I wasn’t making any progress, that is until I left for Branson Missouri.
As a graduation gift the family I nanny for let me tag along on their vacation to a resort called Big Cedar. It was beautiful to say the least. Every inch was covered in green hills and surrounded by amounts of trees that Nebraska can only dream of. I know I’m sounding pretty sappy describing the place but I can’t tell you how much I needed the change of scenery.
My favorite part was everyday I’d sneak away and go on the nature trails, but I’d always lead myself back to this one particular secluded spot by the lake. I’d take my shoes off and just listen and learn. Oh and I’d get sunburnt and be told I was near snakes, but I try to focus on the spiritual- not life threatening parts- of those times.
In that week I also felt impressed to go to the singles branch nearby. I felt bad for just visiting, that ward about had me convinced to give up my life in Omaha and move to Missouri. For one thing that ward was incredibly attractive. Like scarily attractive. But it turns out that the ward is mainly populated by 3 big families, all of whom are good looking, hence making the whole singles ward look good. I did my research.

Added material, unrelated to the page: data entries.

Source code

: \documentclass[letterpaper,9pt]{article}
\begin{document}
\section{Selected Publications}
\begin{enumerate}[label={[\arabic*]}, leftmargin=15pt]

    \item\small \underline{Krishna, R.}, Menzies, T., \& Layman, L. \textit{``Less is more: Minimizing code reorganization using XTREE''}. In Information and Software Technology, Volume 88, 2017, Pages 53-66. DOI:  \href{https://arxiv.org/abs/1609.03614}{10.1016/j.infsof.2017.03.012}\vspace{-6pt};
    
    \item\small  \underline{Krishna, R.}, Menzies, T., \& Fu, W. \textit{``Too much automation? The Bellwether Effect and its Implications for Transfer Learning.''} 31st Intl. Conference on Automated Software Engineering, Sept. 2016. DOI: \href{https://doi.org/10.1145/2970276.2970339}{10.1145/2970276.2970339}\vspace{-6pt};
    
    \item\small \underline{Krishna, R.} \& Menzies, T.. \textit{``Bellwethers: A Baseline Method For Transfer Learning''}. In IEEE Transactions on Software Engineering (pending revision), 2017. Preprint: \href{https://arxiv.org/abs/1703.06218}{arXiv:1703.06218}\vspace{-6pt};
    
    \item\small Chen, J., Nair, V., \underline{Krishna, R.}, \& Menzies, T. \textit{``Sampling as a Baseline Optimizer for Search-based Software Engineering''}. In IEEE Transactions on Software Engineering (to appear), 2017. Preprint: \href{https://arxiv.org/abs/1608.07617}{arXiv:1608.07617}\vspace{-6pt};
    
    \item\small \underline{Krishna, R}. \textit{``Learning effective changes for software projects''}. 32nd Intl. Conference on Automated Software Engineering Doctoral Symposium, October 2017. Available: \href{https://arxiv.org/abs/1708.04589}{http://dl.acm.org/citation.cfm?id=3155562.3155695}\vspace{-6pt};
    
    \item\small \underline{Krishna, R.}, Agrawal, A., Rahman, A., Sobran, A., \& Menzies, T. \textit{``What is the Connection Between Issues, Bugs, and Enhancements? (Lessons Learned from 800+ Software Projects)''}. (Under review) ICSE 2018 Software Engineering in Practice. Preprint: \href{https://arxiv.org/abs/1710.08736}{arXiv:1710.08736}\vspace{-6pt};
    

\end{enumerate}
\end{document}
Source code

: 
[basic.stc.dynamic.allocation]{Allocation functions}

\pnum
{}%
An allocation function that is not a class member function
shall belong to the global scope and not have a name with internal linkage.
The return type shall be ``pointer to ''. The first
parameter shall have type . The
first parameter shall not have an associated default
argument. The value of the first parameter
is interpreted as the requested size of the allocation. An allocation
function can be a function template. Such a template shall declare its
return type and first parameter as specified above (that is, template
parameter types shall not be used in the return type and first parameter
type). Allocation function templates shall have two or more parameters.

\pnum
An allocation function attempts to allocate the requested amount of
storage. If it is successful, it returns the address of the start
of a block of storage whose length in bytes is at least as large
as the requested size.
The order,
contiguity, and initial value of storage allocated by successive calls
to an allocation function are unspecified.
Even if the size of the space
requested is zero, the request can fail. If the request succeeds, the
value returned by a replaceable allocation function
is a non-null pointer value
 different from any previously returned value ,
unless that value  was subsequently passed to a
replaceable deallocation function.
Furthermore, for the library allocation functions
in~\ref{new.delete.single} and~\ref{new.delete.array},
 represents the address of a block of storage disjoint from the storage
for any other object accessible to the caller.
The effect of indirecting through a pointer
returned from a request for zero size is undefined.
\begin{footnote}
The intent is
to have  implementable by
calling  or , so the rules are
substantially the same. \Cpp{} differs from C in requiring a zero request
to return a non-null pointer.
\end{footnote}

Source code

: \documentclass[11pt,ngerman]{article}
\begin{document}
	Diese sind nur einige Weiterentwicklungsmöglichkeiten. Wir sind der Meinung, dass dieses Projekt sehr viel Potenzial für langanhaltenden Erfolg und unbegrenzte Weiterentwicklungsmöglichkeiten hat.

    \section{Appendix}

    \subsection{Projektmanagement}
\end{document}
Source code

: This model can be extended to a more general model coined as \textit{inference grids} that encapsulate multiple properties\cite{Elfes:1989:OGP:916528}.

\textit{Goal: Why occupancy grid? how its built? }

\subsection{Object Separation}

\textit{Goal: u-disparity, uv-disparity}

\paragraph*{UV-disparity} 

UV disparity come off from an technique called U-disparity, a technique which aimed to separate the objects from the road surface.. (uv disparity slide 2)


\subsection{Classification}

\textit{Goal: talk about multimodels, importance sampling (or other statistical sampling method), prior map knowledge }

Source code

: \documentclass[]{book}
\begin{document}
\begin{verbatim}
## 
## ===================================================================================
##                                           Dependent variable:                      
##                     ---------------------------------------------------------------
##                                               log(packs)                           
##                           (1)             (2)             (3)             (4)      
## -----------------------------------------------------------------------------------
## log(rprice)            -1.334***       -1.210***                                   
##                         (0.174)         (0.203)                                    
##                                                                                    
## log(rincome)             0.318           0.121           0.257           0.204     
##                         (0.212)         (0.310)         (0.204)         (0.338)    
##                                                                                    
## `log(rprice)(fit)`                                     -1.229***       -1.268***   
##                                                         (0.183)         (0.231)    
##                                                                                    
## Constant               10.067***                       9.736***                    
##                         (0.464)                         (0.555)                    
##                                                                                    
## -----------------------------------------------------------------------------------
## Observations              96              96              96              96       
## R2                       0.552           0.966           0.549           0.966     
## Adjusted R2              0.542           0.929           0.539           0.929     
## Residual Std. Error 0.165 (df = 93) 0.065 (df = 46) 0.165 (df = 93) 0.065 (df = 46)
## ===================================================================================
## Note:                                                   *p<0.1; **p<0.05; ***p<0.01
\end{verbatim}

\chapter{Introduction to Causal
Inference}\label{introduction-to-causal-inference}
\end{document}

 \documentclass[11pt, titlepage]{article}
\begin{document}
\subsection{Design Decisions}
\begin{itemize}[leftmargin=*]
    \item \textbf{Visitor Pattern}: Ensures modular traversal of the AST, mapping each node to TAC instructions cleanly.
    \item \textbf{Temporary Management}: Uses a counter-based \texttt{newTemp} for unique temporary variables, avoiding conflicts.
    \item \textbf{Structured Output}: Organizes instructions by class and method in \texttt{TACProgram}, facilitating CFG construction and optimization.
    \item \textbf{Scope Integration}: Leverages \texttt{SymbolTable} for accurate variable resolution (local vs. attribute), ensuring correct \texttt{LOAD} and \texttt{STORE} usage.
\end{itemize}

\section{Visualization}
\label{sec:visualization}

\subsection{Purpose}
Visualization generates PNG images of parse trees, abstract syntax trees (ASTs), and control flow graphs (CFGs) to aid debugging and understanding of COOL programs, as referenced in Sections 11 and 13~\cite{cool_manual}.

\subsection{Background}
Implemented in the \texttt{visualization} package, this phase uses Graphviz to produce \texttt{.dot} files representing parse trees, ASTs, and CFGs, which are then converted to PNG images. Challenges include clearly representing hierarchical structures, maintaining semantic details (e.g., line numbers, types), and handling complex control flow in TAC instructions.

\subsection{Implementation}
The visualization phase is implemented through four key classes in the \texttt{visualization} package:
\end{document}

Though you could tell the people in this ward were beautiful inside and out. Not every ward has the feeling this little branch gave.
Even though I was only there for a week I threw myself into every function they had. Wednesday night they had an institute class. I wonder if I had known what the class was about if I would have attended- lets just say they were covering a subject I was desperately running away from.
When I got to class they were talking about families being forever. You can imagine this subject hurts for me but this was especially poignant because they were talking about the need for having the priesthood in the home. As the class discussed in groups something to share out loud my heart sunk; I felt as if I had somehow ended up in this class 6 hours away from home to share one of my deepest heartaches with complete strangers.
When my group’s turn came up we were assigned to discuss the protection and securities having the priesthood in the home gives. I couldn’t tell from experience what it gives but I could share what hurts from not having it. How it hurts to know you never could have a father’s blessing in times you needed it the most. It hurts to see other families with this simple happiness you know you can’t have yet no matter how badly you want it. How it hurts to know that any moment something could happen to your family and suddenly you won’t be a family anymore. I still remember how everyone in that room was fixated on what I was sharing. I still remember how it hurt, yet felt good, to share what I had to say.
After the class I met more people from the ward who in turn shared some things I will never forget. But most importantly this class and the people I talked to made me realize I needed to just let things go. I’m still disappointed in my dad’s actions but suddenly I didn’t feel anger anymore.
As I left the institute class I called my dad. It was actually his birthday and I figured it would be best to call him up. I could tell he was surprised I called to talk to him and he spoke to me carefully- ready for me to give him the tongue lashing he deserved, but I didn’t. Some people may think I should have words with my dad for his actions but I know I went about things the right way. And I know however crazy it is I was meant to be in that Branson branch.
So things are back to normal as you can probably tell from some of the earlier posts. And now I have a new place to go to when I need to run away. I sincerely hope this won’t be my last experience in Branson. But even if it is I know I won’t ever forget it.